Stored dataset items
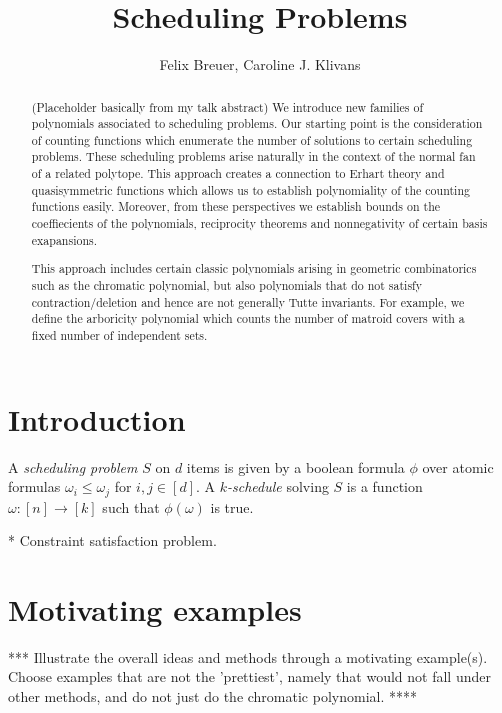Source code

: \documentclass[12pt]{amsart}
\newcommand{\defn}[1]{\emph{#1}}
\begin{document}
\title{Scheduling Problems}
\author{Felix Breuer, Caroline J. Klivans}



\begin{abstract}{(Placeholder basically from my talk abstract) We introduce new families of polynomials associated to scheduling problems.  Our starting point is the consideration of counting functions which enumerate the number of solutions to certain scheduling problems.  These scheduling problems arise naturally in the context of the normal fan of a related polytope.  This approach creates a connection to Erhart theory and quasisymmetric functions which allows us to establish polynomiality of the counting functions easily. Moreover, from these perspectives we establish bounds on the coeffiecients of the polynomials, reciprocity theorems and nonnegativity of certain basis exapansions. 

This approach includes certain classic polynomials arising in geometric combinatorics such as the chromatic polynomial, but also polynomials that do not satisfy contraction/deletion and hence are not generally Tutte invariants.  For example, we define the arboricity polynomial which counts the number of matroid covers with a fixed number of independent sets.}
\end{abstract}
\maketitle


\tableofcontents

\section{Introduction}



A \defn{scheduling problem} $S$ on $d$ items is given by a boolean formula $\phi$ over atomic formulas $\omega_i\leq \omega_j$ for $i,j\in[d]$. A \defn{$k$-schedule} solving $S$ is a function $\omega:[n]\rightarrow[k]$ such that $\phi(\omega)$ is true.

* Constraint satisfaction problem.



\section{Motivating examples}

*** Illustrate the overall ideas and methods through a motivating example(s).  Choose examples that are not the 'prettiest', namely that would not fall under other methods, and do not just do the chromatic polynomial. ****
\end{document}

* * *

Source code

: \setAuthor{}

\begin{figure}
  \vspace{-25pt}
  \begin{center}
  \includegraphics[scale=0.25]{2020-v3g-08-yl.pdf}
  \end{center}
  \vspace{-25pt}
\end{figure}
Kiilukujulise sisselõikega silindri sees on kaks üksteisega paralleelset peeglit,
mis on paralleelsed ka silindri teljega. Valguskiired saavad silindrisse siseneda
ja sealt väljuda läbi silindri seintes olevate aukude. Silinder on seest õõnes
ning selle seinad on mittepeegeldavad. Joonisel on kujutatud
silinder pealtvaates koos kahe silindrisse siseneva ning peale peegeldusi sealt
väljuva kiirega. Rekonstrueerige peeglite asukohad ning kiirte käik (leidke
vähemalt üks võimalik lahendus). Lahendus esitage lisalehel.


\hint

▶ _Exercise_
Tally the lines in the records above that contain the word "which". Write the number and nothing else.

▶ _Your response_
2